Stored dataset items
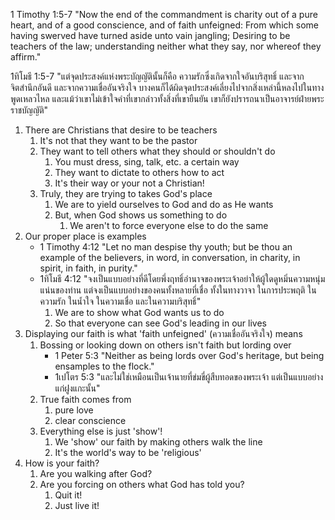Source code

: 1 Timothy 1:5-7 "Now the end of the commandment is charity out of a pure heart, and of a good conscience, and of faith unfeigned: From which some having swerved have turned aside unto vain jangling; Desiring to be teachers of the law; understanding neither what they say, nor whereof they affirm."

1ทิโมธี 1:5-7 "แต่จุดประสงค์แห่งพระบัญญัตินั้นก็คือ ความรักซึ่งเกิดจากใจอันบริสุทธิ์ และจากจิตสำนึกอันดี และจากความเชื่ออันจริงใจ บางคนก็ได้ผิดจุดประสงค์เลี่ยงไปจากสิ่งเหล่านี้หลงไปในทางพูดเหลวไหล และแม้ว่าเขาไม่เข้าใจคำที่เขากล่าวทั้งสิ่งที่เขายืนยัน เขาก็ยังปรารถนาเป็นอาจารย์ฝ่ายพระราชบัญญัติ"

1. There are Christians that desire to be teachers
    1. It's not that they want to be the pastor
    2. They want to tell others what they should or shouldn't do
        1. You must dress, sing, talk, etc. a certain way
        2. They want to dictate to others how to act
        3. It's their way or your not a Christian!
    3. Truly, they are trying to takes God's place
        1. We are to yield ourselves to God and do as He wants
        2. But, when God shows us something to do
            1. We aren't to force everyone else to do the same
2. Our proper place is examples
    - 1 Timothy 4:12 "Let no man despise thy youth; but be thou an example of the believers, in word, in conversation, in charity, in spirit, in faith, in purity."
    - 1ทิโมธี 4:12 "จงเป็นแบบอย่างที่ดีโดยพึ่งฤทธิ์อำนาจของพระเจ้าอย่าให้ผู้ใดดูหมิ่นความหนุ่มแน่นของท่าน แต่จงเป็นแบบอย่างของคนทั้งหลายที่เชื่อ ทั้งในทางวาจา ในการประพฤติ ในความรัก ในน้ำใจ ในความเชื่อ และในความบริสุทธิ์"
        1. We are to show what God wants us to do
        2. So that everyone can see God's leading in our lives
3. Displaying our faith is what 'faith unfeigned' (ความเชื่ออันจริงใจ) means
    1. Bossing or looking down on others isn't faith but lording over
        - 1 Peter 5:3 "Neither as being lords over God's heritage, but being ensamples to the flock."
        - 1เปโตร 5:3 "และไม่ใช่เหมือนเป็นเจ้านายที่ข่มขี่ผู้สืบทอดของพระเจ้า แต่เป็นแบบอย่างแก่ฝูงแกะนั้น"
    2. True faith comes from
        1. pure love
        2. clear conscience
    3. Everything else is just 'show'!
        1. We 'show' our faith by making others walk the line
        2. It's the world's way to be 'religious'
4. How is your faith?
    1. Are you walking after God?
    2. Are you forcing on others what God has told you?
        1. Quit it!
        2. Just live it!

--

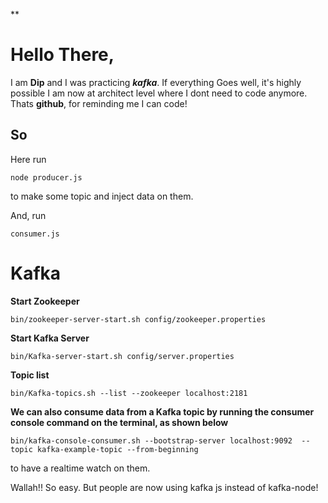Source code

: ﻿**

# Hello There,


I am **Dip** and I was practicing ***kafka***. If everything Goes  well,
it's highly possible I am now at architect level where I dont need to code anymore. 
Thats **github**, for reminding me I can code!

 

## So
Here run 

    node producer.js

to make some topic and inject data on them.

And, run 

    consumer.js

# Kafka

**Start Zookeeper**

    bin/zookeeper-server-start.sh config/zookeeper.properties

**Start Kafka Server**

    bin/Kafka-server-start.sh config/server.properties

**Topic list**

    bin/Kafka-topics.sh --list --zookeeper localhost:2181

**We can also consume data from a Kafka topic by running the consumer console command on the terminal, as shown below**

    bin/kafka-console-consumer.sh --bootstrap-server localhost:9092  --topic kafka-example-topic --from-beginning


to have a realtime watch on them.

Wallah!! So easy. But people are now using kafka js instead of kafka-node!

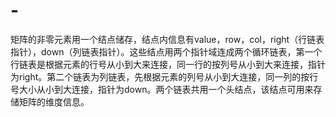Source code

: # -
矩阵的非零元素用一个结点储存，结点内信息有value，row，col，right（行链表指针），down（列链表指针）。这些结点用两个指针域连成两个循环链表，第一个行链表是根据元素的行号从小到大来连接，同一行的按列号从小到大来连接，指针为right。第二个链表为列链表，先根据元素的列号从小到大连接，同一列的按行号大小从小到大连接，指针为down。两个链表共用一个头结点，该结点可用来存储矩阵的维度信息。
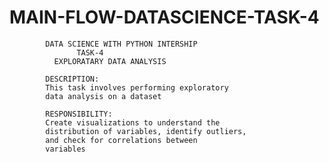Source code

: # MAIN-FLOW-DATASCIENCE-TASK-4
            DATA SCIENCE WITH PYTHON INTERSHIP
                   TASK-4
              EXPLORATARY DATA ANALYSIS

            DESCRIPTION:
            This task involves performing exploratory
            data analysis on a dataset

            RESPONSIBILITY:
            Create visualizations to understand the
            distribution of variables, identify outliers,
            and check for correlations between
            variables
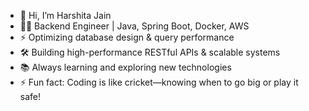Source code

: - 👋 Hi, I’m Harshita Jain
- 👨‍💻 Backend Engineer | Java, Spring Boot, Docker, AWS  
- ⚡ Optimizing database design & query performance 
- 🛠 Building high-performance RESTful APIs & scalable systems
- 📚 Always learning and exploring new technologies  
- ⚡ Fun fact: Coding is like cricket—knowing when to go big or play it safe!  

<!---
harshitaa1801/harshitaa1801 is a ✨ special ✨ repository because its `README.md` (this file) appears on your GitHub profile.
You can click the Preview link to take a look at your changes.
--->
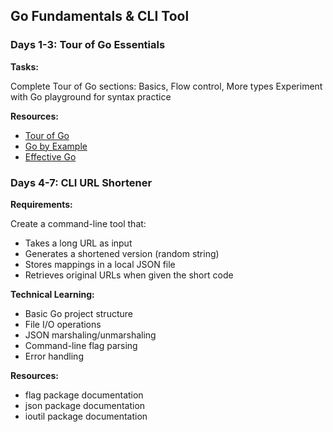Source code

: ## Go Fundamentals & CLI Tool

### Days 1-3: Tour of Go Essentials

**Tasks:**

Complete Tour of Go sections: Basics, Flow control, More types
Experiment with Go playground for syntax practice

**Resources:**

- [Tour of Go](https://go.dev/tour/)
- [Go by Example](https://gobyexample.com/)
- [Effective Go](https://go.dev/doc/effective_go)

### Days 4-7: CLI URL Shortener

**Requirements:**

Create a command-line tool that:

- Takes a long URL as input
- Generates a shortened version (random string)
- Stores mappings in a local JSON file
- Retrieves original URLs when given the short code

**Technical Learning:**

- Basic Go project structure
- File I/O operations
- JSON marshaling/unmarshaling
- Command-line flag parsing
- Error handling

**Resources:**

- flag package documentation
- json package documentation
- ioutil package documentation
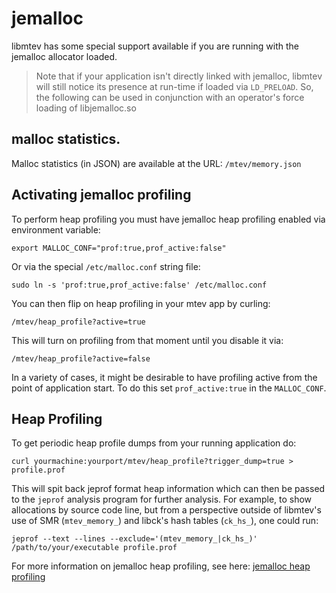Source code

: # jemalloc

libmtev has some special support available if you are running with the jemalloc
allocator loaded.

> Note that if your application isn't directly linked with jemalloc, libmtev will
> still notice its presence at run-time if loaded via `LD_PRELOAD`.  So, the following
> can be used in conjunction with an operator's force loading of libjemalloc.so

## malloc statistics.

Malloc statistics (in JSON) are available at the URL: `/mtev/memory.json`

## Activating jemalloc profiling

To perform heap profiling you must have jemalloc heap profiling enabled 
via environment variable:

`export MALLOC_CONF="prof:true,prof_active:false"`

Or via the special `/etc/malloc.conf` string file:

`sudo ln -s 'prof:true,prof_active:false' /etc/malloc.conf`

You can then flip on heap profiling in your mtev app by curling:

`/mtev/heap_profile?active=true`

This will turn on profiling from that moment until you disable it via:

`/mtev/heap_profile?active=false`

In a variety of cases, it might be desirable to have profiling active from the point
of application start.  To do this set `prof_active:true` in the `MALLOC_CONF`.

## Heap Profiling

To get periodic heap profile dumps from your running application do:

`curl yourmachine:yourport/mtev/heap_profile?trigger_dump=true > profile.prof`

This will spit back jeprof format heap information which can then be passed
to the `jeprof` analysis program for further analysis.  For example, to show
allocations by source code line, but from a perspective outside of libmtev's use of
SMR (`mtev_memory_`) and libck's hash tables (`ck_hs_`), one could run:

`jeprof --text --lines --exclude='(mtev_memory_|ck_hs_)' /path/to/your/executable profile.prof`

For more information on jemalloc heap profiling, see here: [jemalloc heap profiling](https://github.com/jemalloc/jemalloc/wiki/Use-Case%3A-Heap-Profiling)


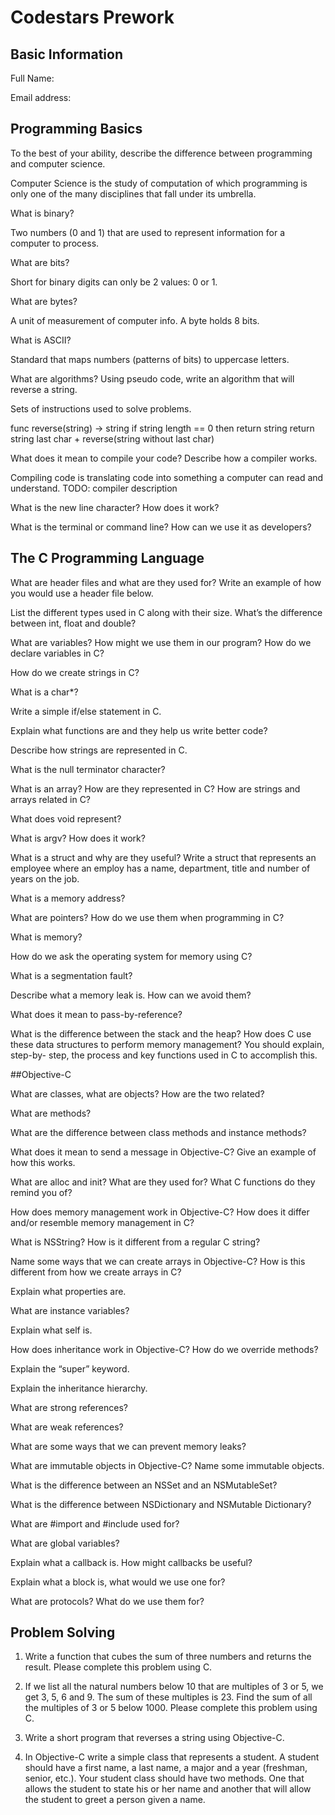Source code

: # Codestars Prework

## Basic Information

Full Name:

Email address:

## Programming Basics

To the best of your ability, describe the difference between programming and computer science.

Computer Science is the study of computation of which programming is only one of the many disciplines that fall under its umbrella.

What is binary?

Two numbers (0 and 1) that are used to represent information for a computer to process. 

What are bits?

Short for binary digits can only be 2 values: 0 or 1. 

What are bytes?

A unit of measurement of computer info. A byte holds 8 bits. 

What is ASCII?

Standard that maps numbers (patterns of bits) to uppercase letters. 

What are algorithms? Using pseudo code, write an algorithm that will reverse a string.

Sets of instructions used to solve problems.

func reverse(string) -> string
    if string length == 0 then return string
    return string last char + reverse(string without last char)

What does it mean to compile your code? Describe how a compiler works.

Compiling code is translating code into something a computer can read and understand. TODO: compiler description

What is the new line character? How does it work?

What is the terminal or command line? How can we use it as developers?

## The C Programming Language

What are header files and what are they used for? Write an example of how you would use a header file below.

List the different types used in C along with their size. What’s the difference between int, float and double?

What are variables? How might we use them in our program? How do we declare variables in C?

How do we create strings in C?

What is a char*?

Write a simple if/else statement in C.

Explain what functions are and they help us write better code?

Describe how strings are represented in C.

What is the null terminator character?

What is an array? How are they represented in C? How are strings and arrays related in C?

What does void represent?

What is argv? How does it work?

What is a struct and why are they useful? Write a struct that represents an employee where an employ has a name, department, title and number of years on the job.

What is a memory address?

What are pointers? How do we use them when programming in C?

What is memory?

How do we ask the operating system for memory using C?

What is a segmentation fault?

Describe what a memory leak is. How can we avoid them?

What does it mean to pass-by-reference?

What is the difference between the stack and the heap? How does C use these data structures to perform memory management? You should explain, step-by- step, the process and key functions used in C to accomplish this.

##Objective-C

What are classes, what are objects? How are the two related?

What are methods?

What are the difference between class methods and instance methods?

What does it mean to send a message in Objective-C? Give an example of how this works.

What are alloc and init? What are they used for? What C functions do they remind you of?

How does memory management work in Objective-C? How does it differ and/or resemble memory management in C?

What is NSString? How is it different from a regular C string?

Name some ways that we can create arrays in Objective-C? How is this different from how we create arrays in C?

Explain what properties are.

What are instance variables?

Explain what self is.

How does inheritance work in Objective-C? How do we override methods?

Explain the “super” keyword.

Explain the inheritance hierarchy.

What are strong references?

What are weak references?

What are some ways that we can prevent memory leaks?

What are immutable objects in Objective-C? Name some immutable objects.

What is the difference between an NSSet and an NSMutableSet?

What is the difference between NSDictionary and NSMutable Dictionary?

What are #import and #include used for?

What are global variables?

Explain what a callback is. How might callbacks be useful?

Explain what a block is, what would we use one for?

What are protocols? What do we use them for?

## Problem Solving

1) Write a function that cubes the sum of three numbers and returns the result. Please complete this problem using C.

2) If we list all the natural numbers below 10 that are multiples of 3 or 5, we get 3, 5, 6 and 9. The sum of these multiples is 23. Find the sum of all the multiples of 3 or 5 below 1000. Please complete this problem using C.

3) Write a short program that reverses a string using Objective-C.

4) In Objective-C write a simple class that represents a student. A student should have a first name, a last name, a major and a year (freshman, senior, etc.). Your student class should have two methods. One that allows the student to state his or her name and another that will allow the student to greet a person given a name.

* * *

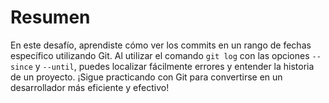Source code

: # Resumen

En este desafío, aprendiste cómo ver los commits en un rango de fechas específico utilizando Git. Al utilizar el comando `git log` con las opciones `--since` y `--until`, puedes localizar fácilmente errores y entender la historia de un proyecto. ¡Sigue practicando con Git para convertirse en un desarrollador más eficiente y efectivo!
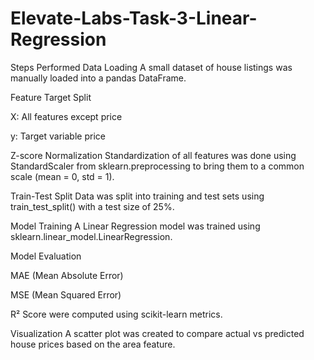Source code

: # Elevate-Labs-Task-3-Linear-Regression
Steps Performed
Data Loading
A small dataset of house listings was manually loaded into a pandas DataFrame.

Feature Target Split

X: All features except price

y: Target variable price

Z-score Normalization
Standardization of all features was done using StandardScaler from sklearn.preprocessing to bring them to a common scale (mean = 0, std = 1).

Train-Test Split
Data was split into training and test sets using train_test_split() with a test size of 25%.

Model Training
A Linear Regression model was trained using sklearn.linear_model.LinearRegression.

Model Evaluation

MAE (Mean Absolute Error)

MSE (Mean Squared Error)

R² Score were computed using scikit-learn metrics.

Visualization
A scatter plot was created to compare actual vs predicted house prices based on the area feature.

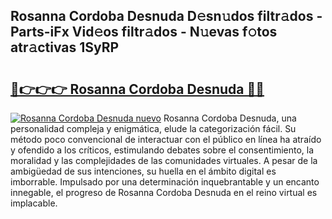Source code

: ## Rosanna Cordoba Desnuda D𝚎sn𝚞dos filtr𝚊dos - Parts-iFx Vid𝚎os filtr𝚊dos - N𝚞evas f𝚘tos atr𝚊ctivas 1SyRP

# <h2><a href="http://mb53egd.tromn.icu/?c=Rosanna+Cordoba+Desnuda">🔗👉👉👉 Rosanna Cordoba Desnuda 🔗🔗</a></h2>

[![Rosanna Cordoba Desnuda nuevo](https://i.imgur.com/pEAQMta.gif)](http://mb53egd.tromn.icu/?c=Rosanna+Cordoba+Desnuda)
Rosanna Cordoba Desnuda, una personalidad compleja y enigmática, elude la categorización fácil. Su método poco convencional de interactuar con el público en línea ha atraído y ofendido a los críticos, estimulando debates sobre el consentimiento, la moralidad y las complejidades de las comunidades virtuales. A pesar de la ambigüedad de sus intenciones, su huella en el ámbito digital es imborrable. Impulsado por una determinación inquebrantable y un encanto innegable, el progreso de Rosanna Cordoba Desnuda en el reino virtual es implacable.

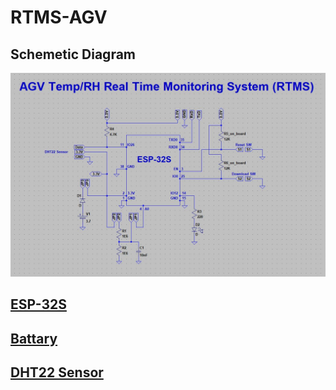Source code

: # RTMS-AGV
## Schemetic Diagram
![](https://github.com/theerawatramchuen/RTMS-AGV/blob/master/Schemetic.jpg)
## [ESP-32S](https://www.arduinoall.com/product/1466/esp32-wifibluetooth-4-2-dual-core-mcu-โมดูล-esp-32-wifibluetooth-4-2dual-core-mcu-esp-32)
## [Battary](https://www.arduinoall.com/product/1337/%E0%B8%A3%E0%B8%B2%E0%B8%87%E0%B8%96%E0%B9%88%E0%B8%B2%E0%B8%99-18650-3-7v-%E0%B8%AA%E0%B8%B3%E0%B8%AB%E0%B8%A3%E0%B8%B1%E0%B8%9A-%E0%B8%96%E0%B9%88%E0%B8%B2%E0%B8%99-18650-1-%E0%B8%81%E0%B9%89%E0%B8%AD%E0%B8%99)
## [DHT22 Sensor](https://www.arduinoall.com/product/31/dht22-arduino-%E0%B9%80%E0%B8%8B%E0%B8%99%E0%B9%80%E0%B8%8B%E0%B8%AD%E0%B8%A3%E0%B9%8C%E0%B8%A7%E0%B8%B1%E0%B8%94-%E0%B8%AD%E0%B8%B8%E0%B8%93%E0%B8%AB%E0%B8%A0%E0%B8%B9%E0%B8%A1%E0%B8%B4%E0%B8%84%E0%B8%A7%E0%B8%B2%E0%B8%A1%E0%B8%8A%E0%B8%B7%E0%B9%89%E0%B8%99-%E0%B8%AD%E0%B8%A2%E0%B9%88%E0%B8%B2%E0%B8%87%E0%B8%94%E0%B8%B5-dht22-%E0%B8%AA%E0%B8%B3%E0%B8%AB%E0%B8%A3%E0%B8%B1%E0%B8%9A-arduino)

### YOUR TASK
In the records above, how many lines include "compiler"? Give that number and nothing more.

### EXERCISE RESPONSE
2